━━━ MATERIAL SHOWN

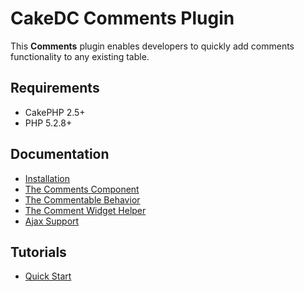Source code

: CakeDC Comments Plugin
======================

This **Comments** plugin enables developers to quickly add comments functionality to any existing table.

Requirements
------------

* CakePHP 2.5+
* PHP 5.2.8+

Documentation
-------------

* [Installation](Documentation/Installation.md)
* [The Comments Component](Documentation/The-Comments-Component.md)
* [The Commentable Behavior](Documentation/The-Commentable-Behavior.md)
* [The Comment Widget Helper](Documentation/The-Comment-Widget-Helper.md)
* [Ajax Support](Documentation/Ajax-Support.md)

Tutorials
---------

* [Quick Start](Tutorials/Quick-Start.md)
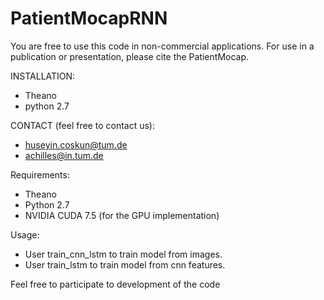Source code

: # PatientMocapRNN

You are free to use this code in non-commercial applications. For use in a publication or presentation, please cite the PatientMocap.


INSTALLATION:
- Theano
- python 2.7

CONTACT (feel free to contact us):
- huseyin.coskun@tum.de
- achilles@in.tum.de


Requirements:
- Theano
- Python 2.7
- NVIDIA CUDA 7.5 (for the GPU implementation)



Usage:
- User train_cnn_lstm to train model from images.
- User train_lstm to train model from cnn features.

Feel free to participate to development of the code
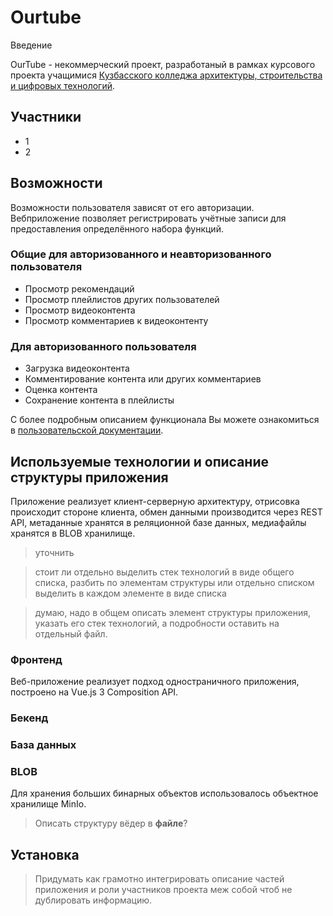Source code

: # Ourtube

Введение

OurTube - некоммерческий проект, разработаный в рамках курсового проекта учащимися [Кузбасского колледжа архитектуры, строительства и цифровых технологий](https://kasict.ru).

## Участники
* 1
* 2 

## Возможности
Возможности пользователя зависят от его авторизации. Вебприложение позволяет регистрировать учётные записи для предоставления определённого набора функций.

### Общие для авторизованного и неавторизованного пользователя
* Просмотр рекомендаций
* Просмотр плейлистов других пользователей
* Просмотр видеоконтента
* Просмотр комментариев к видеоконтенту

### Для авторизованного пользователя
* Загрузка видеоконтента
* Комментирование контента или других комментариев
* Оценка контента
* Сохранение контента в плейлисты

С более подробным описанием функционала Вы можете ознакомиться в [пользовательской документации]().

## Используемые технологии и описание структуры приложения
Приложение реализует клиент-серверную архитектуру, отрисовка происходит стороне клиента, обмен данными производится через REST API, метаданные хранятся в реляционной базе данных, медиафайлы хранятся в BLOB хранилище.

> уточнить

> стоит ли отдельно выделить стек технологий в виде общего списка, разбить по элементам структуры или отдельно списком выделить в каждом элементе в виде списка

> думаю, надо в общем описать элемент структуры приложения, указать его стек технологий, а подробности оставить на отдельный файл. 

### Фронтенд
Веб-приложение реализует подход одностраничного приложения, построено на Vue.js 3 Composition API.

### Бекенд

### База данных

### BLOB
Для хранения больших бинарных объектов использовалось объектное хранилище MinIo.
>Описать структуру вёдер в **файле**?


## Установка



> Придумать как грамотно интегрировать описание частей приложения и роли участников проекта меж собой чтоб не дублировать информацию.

━━━━━━
━━━ MATERIAL SHOWN

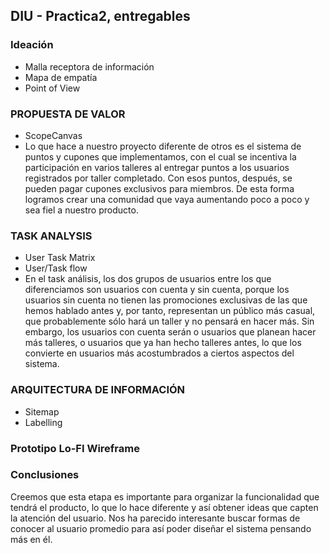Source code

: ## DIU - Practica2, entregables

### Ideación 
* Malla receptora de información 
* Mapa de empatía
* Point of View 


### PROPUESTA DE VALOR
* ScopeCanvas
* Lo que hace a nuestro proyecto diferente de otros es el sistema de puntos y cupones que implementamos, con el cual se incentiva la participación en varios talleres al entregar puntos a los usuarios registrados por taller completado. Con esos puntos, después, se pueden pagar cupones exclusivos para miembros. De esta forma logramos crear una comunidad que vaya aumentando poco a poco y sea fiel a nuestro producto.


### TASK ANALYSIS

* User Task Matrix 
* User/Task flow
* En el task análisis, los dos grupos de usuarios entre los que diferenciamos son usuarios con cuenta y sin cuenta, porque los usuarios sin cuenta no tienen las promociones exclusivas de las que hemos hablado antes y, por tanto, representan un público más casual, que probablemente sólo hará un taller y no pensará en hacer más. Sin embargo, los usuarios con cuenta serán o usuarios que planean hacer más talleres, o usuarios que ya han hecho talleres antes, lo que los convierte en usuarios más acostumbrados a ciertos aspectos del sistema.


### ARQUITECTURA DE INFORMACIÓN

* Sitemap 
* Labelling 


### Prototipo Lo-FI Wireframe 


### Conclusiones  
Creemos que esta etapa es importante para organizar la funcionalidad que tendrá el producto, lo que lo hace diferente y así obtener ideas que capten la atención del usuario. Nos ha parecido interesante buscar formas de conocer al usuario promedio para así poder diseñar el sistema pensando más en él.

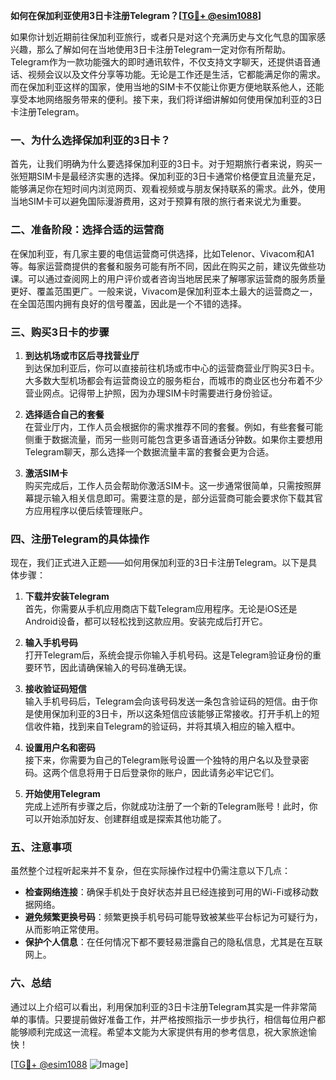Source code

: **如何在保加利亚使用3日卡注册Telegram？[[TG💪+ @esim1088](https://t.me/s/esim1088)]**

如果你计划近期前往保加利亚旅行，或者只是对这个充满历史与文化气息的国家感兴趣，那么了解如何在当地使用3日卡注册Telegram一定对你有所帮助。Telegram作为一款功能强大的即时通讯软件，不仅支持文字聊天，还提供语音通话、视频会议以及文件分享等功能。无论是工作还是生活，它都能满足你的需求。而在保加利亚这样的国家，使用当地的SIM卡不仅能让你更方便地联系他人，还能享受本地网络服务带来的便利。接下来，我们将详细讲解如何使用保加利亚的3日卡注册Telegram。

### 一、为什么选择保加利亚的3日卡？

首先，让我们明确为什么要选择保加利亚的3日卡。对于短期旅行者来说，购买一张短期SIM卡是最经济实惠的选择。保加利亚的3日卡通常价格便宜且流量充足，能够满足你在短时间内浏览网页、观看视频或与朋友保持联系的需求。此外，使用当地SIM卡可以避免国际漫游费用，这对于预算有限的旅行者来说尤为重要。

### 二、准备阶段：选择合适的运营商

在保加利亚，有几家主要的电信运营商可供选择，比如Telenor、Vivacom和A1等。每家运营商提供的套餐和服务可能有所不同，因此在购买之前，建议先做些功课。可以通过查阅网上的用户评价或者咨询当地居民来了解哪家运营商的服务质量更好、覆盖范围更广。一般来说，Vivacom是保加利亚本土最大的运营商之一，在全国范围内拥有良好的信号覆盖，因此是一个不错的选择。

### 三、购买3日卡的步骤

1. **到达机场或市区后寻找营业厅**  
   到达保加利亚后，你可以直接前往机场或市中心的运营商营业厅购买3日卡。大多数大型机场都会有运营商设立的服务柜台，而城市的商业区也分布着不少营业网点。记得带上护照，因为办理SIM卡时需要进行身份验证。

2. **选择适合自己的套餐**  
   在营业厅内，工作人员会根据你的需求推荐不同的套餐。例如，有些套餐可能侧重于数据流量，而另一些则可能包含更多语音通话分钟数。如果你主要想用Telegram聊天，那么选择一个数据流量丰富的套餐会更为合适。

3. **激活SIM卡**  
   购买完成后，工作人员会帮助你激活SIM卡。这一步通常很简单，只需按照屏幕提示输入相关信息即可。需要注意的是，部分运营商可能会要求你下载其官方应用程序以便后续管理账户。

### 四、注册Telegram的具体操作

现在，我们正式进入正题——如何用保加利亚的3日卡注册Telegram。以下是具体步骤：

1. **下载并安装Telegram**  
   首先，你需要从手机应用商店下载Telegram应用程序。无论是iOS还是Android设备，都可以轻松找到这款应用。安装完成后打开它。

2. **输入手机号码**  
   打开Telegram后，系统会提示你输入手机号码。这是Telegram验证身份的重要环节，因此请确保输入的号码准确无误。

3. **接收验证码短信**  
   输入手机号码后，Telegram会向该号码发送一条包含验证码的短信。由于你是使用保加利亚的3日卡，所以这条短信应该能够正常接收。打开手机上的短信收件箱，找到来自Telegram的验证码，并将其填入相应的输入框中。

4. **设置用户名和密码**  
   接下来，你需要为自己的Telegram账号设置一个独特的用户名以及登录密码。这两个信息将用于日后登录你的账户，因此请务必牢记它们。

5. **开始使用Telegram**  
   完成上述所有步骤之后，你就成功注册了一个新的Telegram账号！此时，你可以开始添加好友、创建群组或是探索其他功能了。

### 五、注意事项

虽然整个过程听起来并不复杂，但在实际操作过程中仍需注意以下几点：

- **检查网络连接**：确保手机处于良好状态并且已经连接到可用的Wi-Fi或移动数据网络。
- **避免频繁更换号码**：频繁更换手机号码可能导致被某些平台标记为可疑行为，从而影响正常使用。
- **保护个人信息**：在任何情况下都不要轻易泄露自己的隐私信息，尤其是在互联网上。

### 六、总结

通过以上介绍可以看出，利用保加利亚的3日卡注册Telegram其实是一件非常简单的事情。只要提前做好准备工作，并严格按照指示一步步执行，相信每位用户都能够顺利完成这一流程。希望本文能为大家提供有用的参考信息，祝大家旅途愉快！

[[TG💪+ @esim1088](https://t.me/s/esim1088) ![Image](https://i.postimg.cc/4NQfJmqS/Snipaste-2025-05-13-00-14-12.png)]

━━━━━━
━━━ MATERIAL SHOWN

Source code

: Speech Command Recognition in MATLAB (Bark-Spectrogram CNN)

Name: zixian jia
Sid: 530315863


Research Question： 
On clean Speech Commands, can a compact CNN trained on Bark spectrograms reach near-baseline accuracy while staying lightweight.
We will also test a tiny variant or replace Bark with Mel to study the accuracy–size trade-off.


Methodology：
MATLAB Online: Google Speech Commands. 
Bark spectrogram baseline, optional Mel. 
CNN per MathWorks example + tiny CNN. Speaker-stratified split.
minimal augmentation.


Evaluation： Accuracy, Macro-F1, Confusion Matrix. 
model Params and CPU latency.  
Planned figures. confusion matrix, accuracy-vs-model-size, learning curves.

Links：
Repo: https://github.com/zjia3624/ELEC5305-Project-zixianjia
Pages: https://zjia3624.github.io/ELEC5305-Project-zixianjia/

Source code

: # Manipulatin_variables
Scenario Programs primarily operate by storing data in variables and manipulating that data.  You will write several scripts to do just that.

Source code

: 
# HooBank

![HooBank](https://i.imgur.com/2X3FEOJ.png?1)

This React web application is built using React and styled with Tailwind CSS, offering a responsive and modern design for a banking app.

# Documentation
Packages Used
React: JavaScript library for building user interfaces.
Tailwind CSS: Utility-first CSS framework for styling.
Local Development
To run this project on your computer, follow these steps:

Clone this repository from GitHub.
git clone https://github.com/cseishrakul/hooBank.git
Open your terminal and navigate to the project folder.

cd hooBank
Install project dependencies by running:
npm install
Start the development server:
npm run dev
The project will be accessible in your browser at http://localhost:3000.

━━━━━━

I'd like the lines above from the one with "CNN per MathWorks" up to and including the one with "The project will" copied exactly, with no other lines.

CNN per MathWorks example + tiny CNN. Speaker-stratified split.
minimal augmentation.


Evaluation： Accuracy, Macro-F1, Confusion Matrix. 
model Params and CPU latency.  
Planned figures. confusion matrix, accuracy-vs-model-size, learning curves.

Links：
Repo: https://github.com/zjia3624/ELEC5305-Project-zixianjia
Pages: https://zjia3624.github.io/ELEC5305-Project-zixianjia/

Source code

: # Manipulatin_variables
Scenario Programs primarily operate by storing data in variables and manipulating that data.  You will write several scripts to do just that.

Source code

: 
# HooBank

![HooBank](https://i.imgur.com/2X3FEOJ.png?1)

This React web application is built using React and styled with Tailwind CSS, offering a responsive and modern design for a banking app.

# Documentation
Packages Used
React: JavaScript library for building user interfaces.
Tailwind CSS: Utility-first CSS framework for styling.
Local Development
To run this project on your computer, follow these steps:

Clone this repository from GitHub.
git clone https://github.com/cseishrakul/hooBank.git
Open your terminal and navigate to the project folder.

cd hooBank
Install project dependencies by running:
npm install
Start the development server:
npm run dev
The project will be accessible in your browser at http://localhost:3000.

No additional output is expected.